Properties of Generalized Conjugate Gradient Methods

The solution of linear systems has considerable importance for the computation of problems resulting from engineering, physics, chemistry, computer science, mathematics, medicine and economics. The calculation of costly and time-consuming problems, e.g. crash tests, simulation of the human lung and skin, calculation of electrical and magnetical fields, thermal analysis and fluid dynamics, to name only a few, has become possible with the recent developments of advanced computer architectures and iterative solvers. Generalized conjugate gradient (CG) methods are the most important iterative solvers because they converge very quickly under certain conditions. Therefore they are widely used and in a rapid further development. The purpose of this paper is to present new results for the convergence cf generalized CG methods. A convergence result for non-symmetric and non-positive definite matrices is given that includes the classical theory for symmetric, positive definite matrices as a special case.

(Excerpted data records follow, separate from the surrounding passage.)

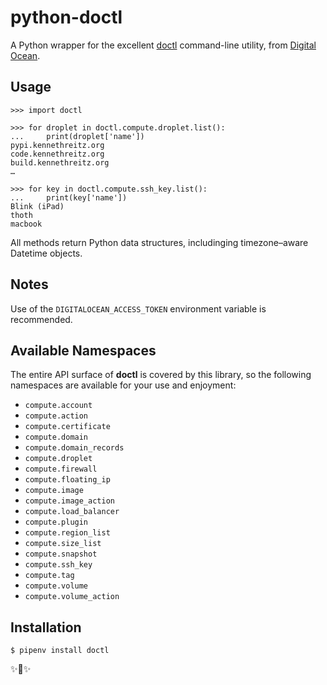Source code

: python-doctl
============

A Python wrapper for the excellent [doctl](https://github.com/digitalocean/doctl) command-line utility, from [Digital Ocean](https://digitalocean.com).

Usage
-----

    >>> import doctl

    >>> for droplet in doctl.compute.droplet.list():
    ...     print(droplet['name'])
    pypi.kennethreitz.org
    code.kennethreitz.org
    build.kennethreitz.org
    …

    >>> for key in doctl.compute.ssh_key.list():
    ...     print(key['name'])
    Blink (iPad)
    thoth
    macbook

All methods return Python data structures, includinging timezone–aware Datetime objects.

Notes
-----

Use of the `DIGITALOCEAN_ACCESS_TOKEN` environment variable is recommended.


Available Namespaces
--------------------

The entire API surface of **doctl** is covered by this library, so the following
namespaces are available for your use and enjoyment:

- `compute.account`
- `compute.action`
- `compute.certificate`
- `compute.domain`
- `compute.domain_records`
- `compute.droplet`
- `compute.firewall`
- `compute.floating_ip`
- `compute.image`
- `compute.image_action`
- `compute.load_balancer`
- `compute.plugin`
- `compute.region_list`
- `compute.size_list`
- `compute.snapshot`
- `compute.ssh_key`
- `compute.tag`
- `compute.volume`
- `compute.volume_action`


Installation
------------

    $ pipenv install doctl

✨🍰✨
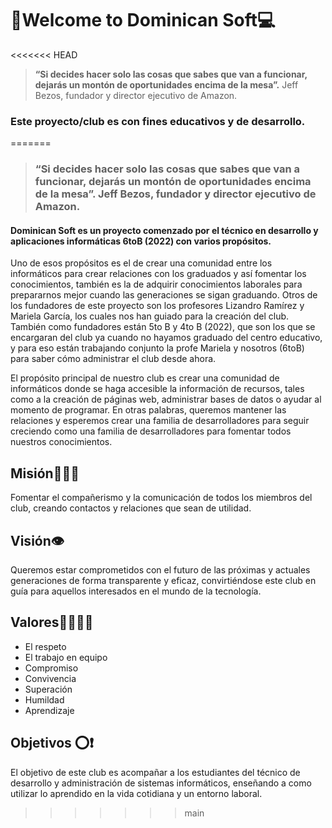 # 📱Welcome to Dominican Soft💻

<<<<<<< HEAD
> **“Si decides hacer solo las cosas que sabes que van a funcionar, dejarás un montón de oportunidades encima de la mesa”.** Jeff Bezos, fundador y director ejecutivo de Amazon.

### Este proyecto/club es con fines educativos y de desarrollo.
=======
> ### **“Si decides hacer solo las cosas que sabes que van a funcionar, dejarás un montón de oportunidades encima de la mesa”.** Jeff Bezos, fundador y director ejecutivo de Amazon.

#### Dominican Soft es un proyecto comenzado por el técnico en desarrollo y aplicaciones informáticas 6toB (2022) con varios propósitos. 

Uno de esos propósitos es el de crear una comunidad entre los informáticos para crear relaciones con los graduados y así fomentar los conocimientos, también es la de adquirir conocimientos laborales para prepararnos mejor cuando las generaciones se sigan graduando. Otros de los fundadores de este proyecto son los profesores Lizandro Ramírez y Mariela García, los cuales nos han guiado para la creación del club. También como fundadores están 5to B y 4to B (2022), que son los que se encargaran del club ya cuando no hayamos graduado del centro educativo, y para eso están trabajando conjunto la profe Mariela y nosotros (6toB) para saber cómo administrar el club desde ahora. 

El propósito principal de nuestro club es crear una comunidad de informáticos donde se haga accesible la información de recursos, tales como a la creación de páginas web, administrar bases de datos o ayudar al momento de programar. En otras palabras, queremos mantener las relaciones y esperemos crear una familia de desarrolladores para seguir creciendo como una familia de desarrolladores para fomentar todos nuestros conocimientos.

## Misión👩🏻‍💻
Fomentar el compañerismo y la comunicación de todos los miembros del club, creando contactos y relaciones que sean de utilidad.

## Visión👁
Queremos estar comprometidos con el futuro de las próximas y actuales generaciones de forma transparente y eficaz, convirtiéndose este club en guía para aquellos interesados en el mundo de la tecnología.

## Valores👨‍👩‍👧‍👦
- El respeto 
- El trabajo en equipo
- Compromiso
- Convivencia
- Superación
- Humildad 
- Aprendizaje

## Objetivos ⭕❗
El objetivo de este club es acompañar a los estudiantes del técnico  de desarrollo y administración de sistemas informáticos, enseñando a como utilizar lo aprendido en la vida cotidiana y un entorno laboral.

>>>>>>> main
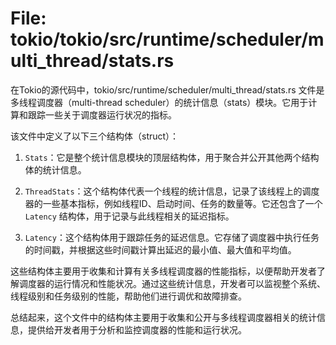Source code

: # File: tokio/tokio/src/runtime/scheduler/multi_thread/stats.rs

在Tokio的源代码中，tokio/src/runtime/scheduler/multi_thread/stats.rs 文件是多线程调度器（multi-thread scheduler）的统计信息（stats）模块。它用于计算和跟踪一些关于调度器运行状况的指标。

该文件中定义了以下三个结构体（struct）：

1. `Stats`：它是整个统计信息模块的顶层结构体，用于聚合并公开其他两个结构体的统计信息。

2. `ThreadStats`：这个结构体代表一个线程的统计信息，记录了该线程上的调度器的一些基本指标，例如线程ID、启动时间、任务的数量等。它还包含了一个 `Latency` 结构体，用于记录与此线程相关的延迟指标。

3. `Latency`：这个结构体用于跟踪任务的延迟信息。它存储了调度器中执行任务的时间戳，并根据这些时间戳计算出延迟的最小值、最大值和平均值。

这些结构体主要用于收集和计算有关多线程调度器的性能指标，以便帮助开发者了解调度器的运行情况和性能状况。通过这些统计信息，开发者可以监视整个系统、线程级别和任务级别的性能，帮助他们进行调优和故障排查。

总结起来，这个文件中的结构体主要用于收集和公开与多线程调度器相关的统计信息，提供给开发者用于分析和监控调度器的性能和运行状况。

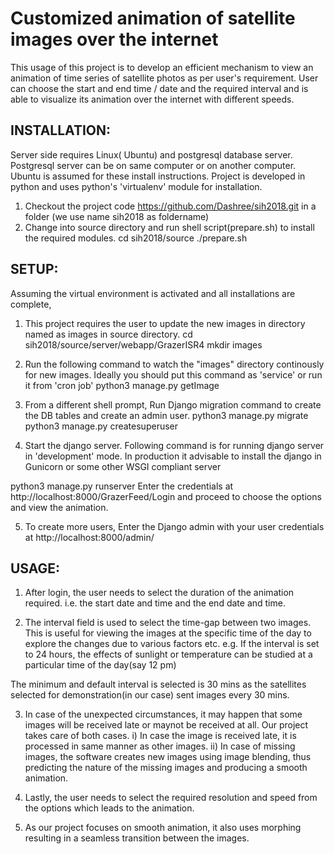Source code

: Customized animation of satellite images over the internet
===========================================================

This usage of this project is to develop an efficient mechanism to view an animation of time series of satellite photos as per user's requirement. User can choose the start and end time / date and the required interval and is able to visualize its animation over the internet with different speeds.

INSTALLATION:
-------------------

Server side requires Linux( Ubuntu) and postgresql database server. Postgresql server can be on same computer or on another computer. Ubuntu is assumed for these install instructions.
Project is developed in python and uses python's 'virtualenv' module for installation.

1. Checkout the project code https://github.com/Dashree/sih2018.git in a folder (we use name sih2018 as foldername)
2. Change into source directory and run shell script(prepare.sh) to install the required modules.
cd sih2018/source
./prepare.sh

SETUP:
------
 
Assuming the virtual environment is activated and all installations are complete,

1. This project requires the user to update the new images in directory named as images in source directory.
cd sih2018/source/server/webapp/GrazerISR4
mkdir images
	
2. Run the following command to watch the "images" directory continously for new images. Ideally you should put this command as 'service' or run it from 'cron job'
python3 manage.py getImage

3. From a different shell prompt, Run Django migration command to create the DB tables and create an admin user.
python3 manage.py migrate
python3 manage.py createsuperuser
	
4. Start the django server. Following command is for running django server in 'development' mode. In production it advisable to install the django in Gunicorn or some other WSGI compliant server

python3 manage.py runserver
   Enter the credentials at http://localhost:8000/GrazerFeed/Login and proceed to choose the options and view the animation.

5. To create more users,
	Enter the Django admin with your user credentials at http://localhost:8000/admin/
	
USAGE:
------ 

1. After login, the user needs to select the duration of the animation required.
i.e. the start date and time and the end date and time. 

2. The interval field is used to select the time-gap between two images. This is useful for viewing the images at the specific time of the day to explore the changes due to various factors etc.
e.g. If the interval is set to 24 hours, the effects of sunlight or temperature can be studied at a particular time of the day(say 12 pm)

The minimum and default interval is selected is 30 mins as the satellites selected for demonstration(in our case) sent images every 30 mins.

3. In case of the unexpected circumstances, it may happen that some images will be received late or maynot be received at all. Our project takes care of both cases.
i) In case the image is received late, it is processed in same manner as other images.
ii) In case of missing images, the software creates new images using image blending, thus predicting the nature of the missing images and producing a smooth animation.

4. Lastly, the user needs to select the required resolution and speed from the options which leads to the animation.

5. As our project focuses on smooth animation, it also uses morphing resulting in a seamless transition between the images.
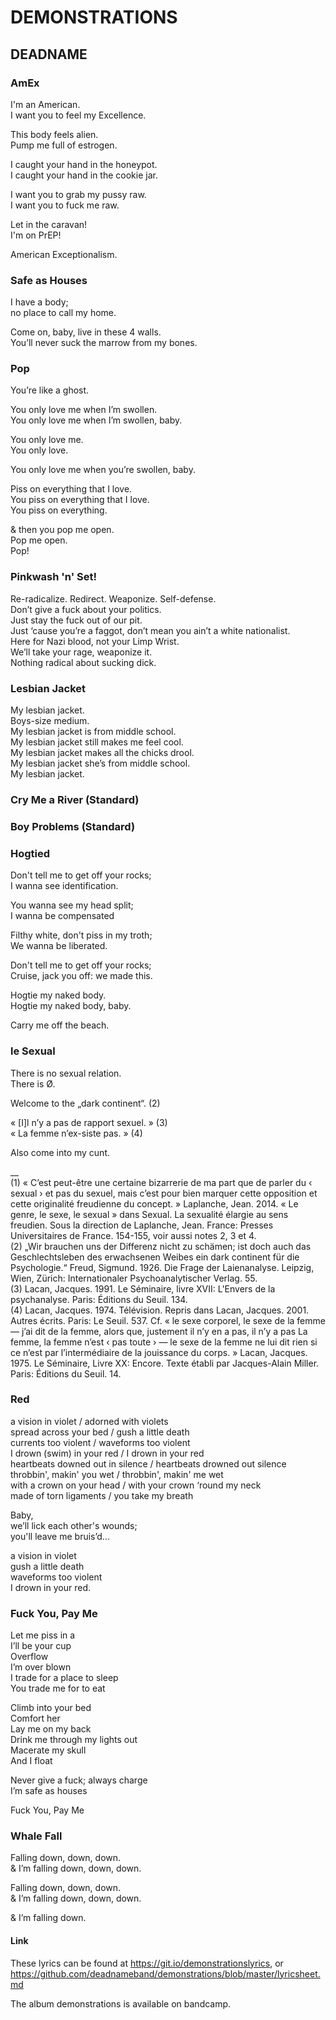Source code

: # DEMONSTRATIONS
## DEADNAME

### AmEx
I'm an American.\
I want you to feel my Excellence.

This body feels alien.\
Pump me full of estrogen.

I caught your hand in the honeypot.\
I caught your hand in the cookie jar.

I want you to grab my pussy raw.\
I want you to fuck me raw.

Let in the caravan!\
I'm on PrEP!

American Exceptionalism.

### Safe as Houses
I have a body;\
no place to call my home.

Come on, baby, live in these 4 walls.\
You’ll never suck the marrow from my bones.

### Pop
You’re like a ghost.

You only love me when I’m swollen.\
You only love me when I’m swollen, baby.

You only love me.\
You only love.

You only love me when you’re swollen, baby.

Piss on everything that I love.\
You piss on everything that I love.\
You piss on everything.


& then you pop me open.\
Pop me open.\
Pop!

### Pinkwash 'n' Set!
Re-radicalize. Redirect. Weaponize. Self-defense.\
Don’t give a fuck about your politics.\
Just stay the fuck out of our pit.\
Just ‘cause you’re a faggot, don’t mean you ain’t a white nationalist.\
Here for Nazi blood, not your Limp Wrist.\
We’ll take your rage, weaponize it.\
Nothing radical about sucking dick.

### Lesbian Jacket
My lesbian jacket.\
Boys-size medium.\
My lesbian jacket is from middle school.\
My lesbian jacket still makes me feel cool.\
My lesbian jacket makes all the chicks drool.\
My lesbian jacket she’s from middle school.\
My lesbian jacket.

### Cry Me a River (Standard)

### Boy Problems (Standard)

### Hogtied
Don't tell me to get off your rocks;\
I wanna see identification.

You wanna see my head split;\
I wanna be compensated

Filthy white, don't piss in my troth;\
We wanna be liberated.

Don't tell me to get off your rocks;\
Cruise, jack you off: we made this.

Hogtie my naked body.\
Hogtie my naked body, baby.

Carry me off the beach.

### le Sexual
There is no sexual relation.\
There is Ø.

Welcome to the „dark continent“. (2)

« [I]l n’y a pas de rapport sexuel. » (3)\
« La femme n’ex-siste pas. » (4)

Also come into my cunt.

__ \
(1) « C’est peut-être une certaine bizarrerie de ma part que de parler du ‹ sexual › et pas du sexuel, mais c’est pour bien marquer cette opposition et cette originalité freudienne du concept. » Laplanche, Jean. 2014. « Le genre, le sexe, le sexual » dans Sexual. La sexualité élargie au sens freudien. Sous la direction de Laplanche, Jean. France: Presses Universitaires de France. 154-155, voir aussi notes 2, 3 et 4.\
(2) „Wir brauchen uns der Differenz nicht zu schämen; ist doch auch das Geschlechtsleben des erwachsenen Weibes ein dark continent für die Psychologie.“ Freud, Sigmund. 1926. Die Frage der Laienanalyse. Leipzig, Wien, Zürich: Internationaler Psychoanalytischer Verlag. 55.\
(3) Lacan, Jacques. 1991. Le Séminaire, livre XVII: L'Envers de la psychanalyse. Paris: Éditions du Seuil. 134.\
(4) Lacan, Jacques. 1974. Télévision. Repris dans Lacan, Jacques. 2001. Autres écrits. Paris: Le Seuil. 537. Cf. « le sexe corporel, le sexe de la femme — j’ai dit de la femme, alors que, justement il n’y en a pas, il n’y a pas La femme, la femme n’est ‹ pas toute › — le sexe de la femme ne lui dit rien si ce n’est par l’intermédiaire de la jouissance du corps. » Lacan, Jacques. 1975. Le Séminaire, Livre XX: Encore. Texte établi par Jacques-Alain Miller. Paris: Éditions du Seuil. 14.

### Red
	
a vision in violet / adorned with violets\
spread across your bed / gush a little death\
currents too violent / waveforms too violent\
I drown (swim) in your red / I drown in your red\
heartbeats downed out in silence / heartbeats drowned out silence\
throbbin', makin' you wet / throbbin', makin' me wet\
with a crown on your head / with your crown ‘round my neck\
made of torn ligaments / you take my breath

Baby,\
we’ll lick each other's wounds;\
you'll leave me bruis’d...

a vision in violet\
gush a little death\
waveforms too violent\
I drown in your red.

### Fuck You, Pay Me	
Let me piss in a\
I’ll be your cup\
Overflow\
I’m over blown\
I trade for a place to sleep\
You trade me for to eat

Climb into your bed\
Comfort her\
Lay me on my back\
Drink me through my lights out\
Macerate my skull\
And I float

Never give a fuck; always charge\
I’m safe as houses

Fuck You, Pay Me

### Whale Fall	
Falling down, down, down.\
& I’m falling down, down, down.

Falling down, down, down.\
& I’m falling down, down, down.

& I’m falling down.

#### Link

These lyrics can be found at <https://git.io/demonstrationslyrics>, or <https://github.com/deadnameband/demonstrations/blob/master/lyricsheet.md>

The album demonstrations is available on bandcamp.
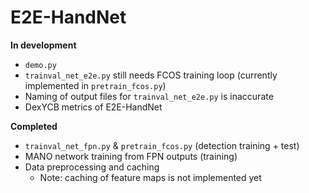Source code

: # E2E-HandNet

**In development**
 - `demo.py`
 - `trainval_net_e2e.py` still needs FCOS training loop (currently implemented in `pretrain_fcos.py`)
 - Naming of output files for `trainval_net_e2e.py` is inaccurate
 - DexYCB metrics of E2E-HandNet

**Completed**
 - `trainval_net_fpn.py` & `pretrain_fcos.py` (detection training + test)
 - MANO network training from FPN outputs (training)
 - Data preprocessing and caching
    - Note: caching of feature maps is not implemented yet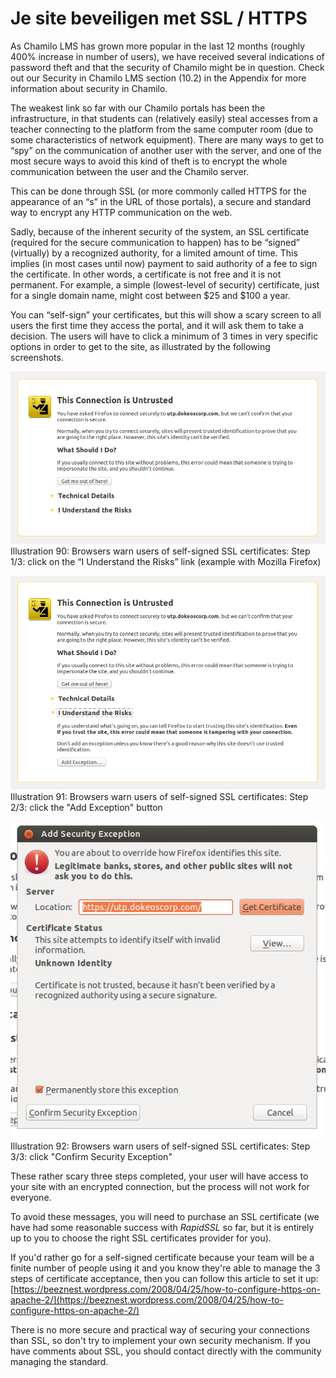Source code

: # Je site beveiligen met SSL / HTTPS

As Chamilo LMS has grown more popular in the last 12 months \(roughly 400% increase in number of users\), we have received several indications of password theft and that the security of Chamilo might be in question. Check out our Security in Chamilo LMS section \(10.2\) in the Appendix for more information about security in Chamilo.

The weakest link so far with our Chamilo portals has been the infrastructure, in that students can \(relatively easily\) steal accesses from a teacher connecting to the platform from the same computer room \(due to some characteristics of network equipment\). There are many ways to get to “spy” on the communication of another user with the server, and one of the most secure ways to avoid this kind of theft is to encrypt the whole communication between the user and the Chamilo server.

This can be done through SSL \(or more commonly called HTTPS for the appearance of an “s” in the URL of those portals\), a secure and standard way to encrypt any HTTP communication on the web.

Sadly, because of the inherent security of the system, an SSL certificate \(required for the secure communication to happen\) has to be “signed” \(virtually\) by a recognized authority, for a limited amount of time. This implies \(in most cases until now\) payment to said authority of a fee to sign the certificate. In other words, a certificate is not free and it is not permanent. For example, a simple \(lowest-level of security\) certificate, just for a single domain name, might cost between $25 and $100 a year.

You can “self-sign” your certificates, but this will show a scary screen to all users the first time they access the portal, and it will ask them to take a decision. The users will have to click a minimum of 3 times in very specific options in order to get to the site, as illustrated by the following screenshots.

![](../../.gitbook/assets/images52.png)Illustration 90: Browsers warn users of self-signed SSL certificates: Step 1/3: click on the “I Understand the Risks” link \(example with Mozilla Firefox\)

![](../../.gitbook/assets/images53.png)Illustration 91: Browsers warn users of self-signed SSL certificates: Step 2/3: click the "Add Exception" button

![](../../.gitbook/assets/images60.png)Illustration 92: Browsers warn users of self-signed SSL certificates: Step 3/3: click "Confirm Security Exception"

These rather scary three steps completed, your user will have access to your site with an encrypted connection, but the process will not work for everyone.

To avoid these messages, you will need to purchase an SSL certificate \(we have had some reasonable success with _RapidSSL_ so far, but it is entirely up to you to choose the right SSL certificates provider for you\).

If you'd rather go for a self-signed certificate because your team will be a finite number of people using it and you know they're able to manage the 3 steps of certificate acceptance, then you can follow this article to set it up: [https://beeznest.wordpress.com/2008/04/25/how-to-configure-https-on-apache-2/](https://beeznest.wordpress.com/2008/04/25/how-to-configure-https-on-apache-2/)

There is no more secure and practical way of securing your connections than SSL, so don't try to implement your own security mechanism. If you have comments about SSL, you should contact directly with the community managing the standard.

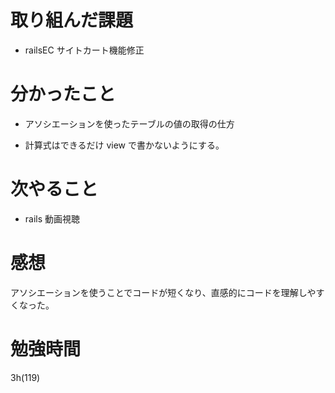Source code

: # 取り組んだ課題

- railsEC サイトカート機能修正

# 分かったこと

- アソシエーションを使ったテーブルの値の取得の仕方

- 計算式はできるだけ view で書かないようにする。

# 次やること

- rails 動画視聴

# 感想

アソシエーションを使うことでコードが短くなり、直感的にコードを理解しやすくなった。

# 勉強時間

3h(119)
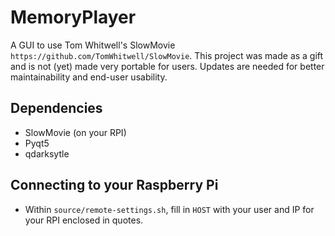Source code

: # MemoryPlayer
A GUI to use Tom Whitwell's SlowMovie `https://github.com/TomWhitwell/SlowMovie`.
This project was made as a gift and is not (yet) made very portable for users.
Updates are needed for better maintainability and end-user usability.

## Dependencies
- SlowMovie (on your RPI)
- Pyqt5
- qdarksytle

## Connecting to your Raspberry Pi
- Within `source/remote-settings.sh`, fill in `HOST` with your user and IP for your RPI enclosed in quotes.
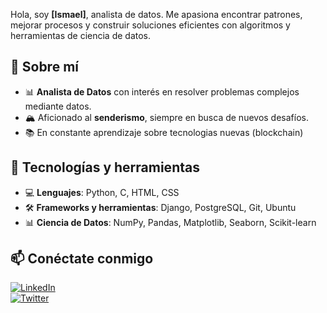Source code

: Hola, soy **[Ismael]**, analista de datos. Me apasiona encontrar patrones, mejorar procesos y construir soluciones eficientes con algoritmos y herramientas de ciencia de datos.  

## 🚀 Sobre mí  
- 📊 **Analista de Datos** con interés en resolver problemas complejos mediante datos.
- 🏔️ Aficionado al **senderismo**, siempre en busca de nuevos desafíos.
- 📚 En constante aprendizaje sobre tecnologias nuevas (blockchain)

## 🔧 Tecnologías y herramientas  
- 💻 **Lenguajes**: Python, C, HTML, CSS  
- 🛠️ **Frameworks y herramientas**: Django, PostgreSQL, Git, Ubuntu  
- 📊 **Ciencia de Datos**: NumPy, Pandas, Matplotlib, Seaborn, Scikit-learn  

## 📫 Conéctate conmigo  
[![LinkedIn](https://img.shields.io/badge/LinkedIn-0077B5?style=for-the-badge&logo=linkedin&logoColor=white)](https://www.linkedin.com/in/IsmaelDatos/)  
[![Twitter](https://img.shields.io/badge/Twitter-000000?style=for-the-badge&logo=x&logoColor=white)](https://x.com/0xMael_Datos)  
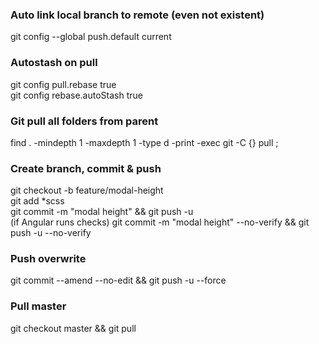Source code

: ### Auto link local branch to remote (even not existent)  
git config --global push.default current  

### Autostash on pull
git config pull.rebase true  
git config rebase.autoStash true  

### Git pull all folders from parent
find . -mindepth 1 -maxdepth 1 -type d -print -exec git -C {} pull \;  

### Create branch, commit & push  
git  checkout -b feature/modal-height  
git add *scss  
git commit -m "modal height" && git push -u  
(if Angular runs checks) git commit -m "modal height" --no-verify && git push -u --no-verify   

### Push overwrite
git commit --amend --no-edit && git push -u --force

### Pull master
git checkout master && git pull
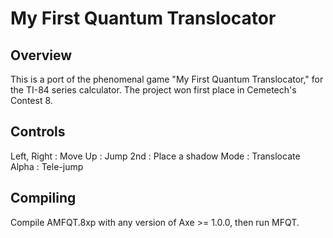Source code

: My First Quantum Translocator
=============================

## Overview

This is a port of the phenomenal game "My First Quantum Translocator," for the
TI-84 series calculator. The project won first place in Cemetech's Contest 8.

## Controls

Left, Right : Move
Up : Jump
2nd : Place a shadow
Mode : Translocate
Alpha : Tele-jump

## Compiling

Compile AMFQT.8xp with any version of Axe >= 1.0.0, then run MFQT.
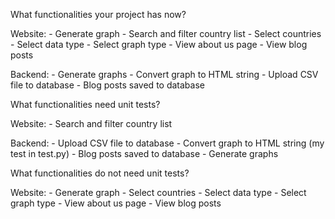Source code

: What functionalities your project has now?

Website:
    - Generate graph
    - Search and filter country list
    - Select countries
    - Select data type
    - Select graph type
    - View about us page
    - View blog posts
    
Backend:
    - Generate graphs
    - Convert graph to HTML string
    - Upload CSV file to database
    - Blog posts saved to database

What functionalities need unit tests?

Website:
    - Search and filter country list 
    
Backend:
    - Upload CSV file to database
    - Convert graph to HTML string (my test in test.py)
    - Blog posts saved to database
    - Generate graphs
    
What functionalities do not need unit tests?

Website:
    - Generate graph
    - Select countries
    - Select data type
    - Select graph type
    - View about us page
    - View blog posts
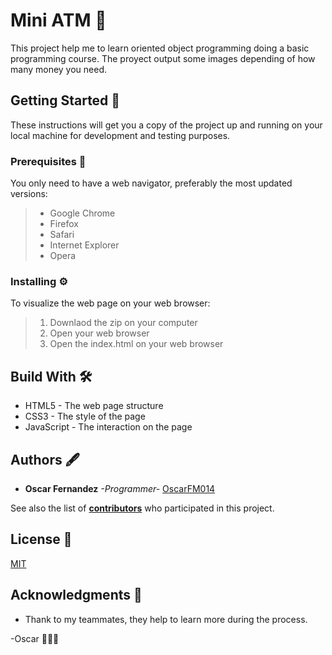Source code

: # Mini ATM  🏧
This project help me to learn oriented object programming doing a basic programming course. The proyect output some images depending of how many money you need.

## Getting Started 🚀
These instructions will get you a copy of the project up and running on your local machine for development and testing purposes.

### Prerequisites 🔧
You only need to have a web navigator, preferably the most updated versions:
> + Google Chrome
> + Firefox
> + Safari
> + Internet Explorer
> + Opera

### Installing ⚙️
To visualize the web page on your web browser:
> 1. Downlaod the zip on your computer
> 2. Open your web browser
> 3. Open the index.html on your web browser

## Build With 🛠

+ HTML5 - The web page structure
+ CSS3 - The style of the page
+ JavaScript - The interaction on the page

## Authors 🖋
+ **Oscar Fernandez** *-Programmer-* [OscarFM014](https://github.com/OscarFM014)

See also the list of [**contributors**](https://github.com/OscarFM014/diversify/graphs/contributors) who participated in this project.

## License 📄
[MIT](https://choosealicense.com/licenses/mit/)

## Acknowledgments 🎁
+ Thank to my teammates, they help to learn more during the process.


-Oscar 👨🏻‍💻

The norm of the residuals resulting from CG methods may oscillate heavily. Different remedies for smoothing this sequence have been proposed, for example by van der Vorst. Schonauer introduced in the 1980s a smoothing algorithm to get a norm nonincreasing function of the iteration index. For this algorithm a complete theoretical analysis is given. A surprising result is obtained showing that the smoothing algorithm is in a sense optimal. Convergence estimates are derived therefrom. A geometric interpretation of the smoothing algorithm is given showing the propagation of the errors. It should be stressed that a smooth convergence of the residuals is not equivalent to a smooth convergence of the errors which is the proper aim. A class of error minimizing methods can be easily derived from the theory.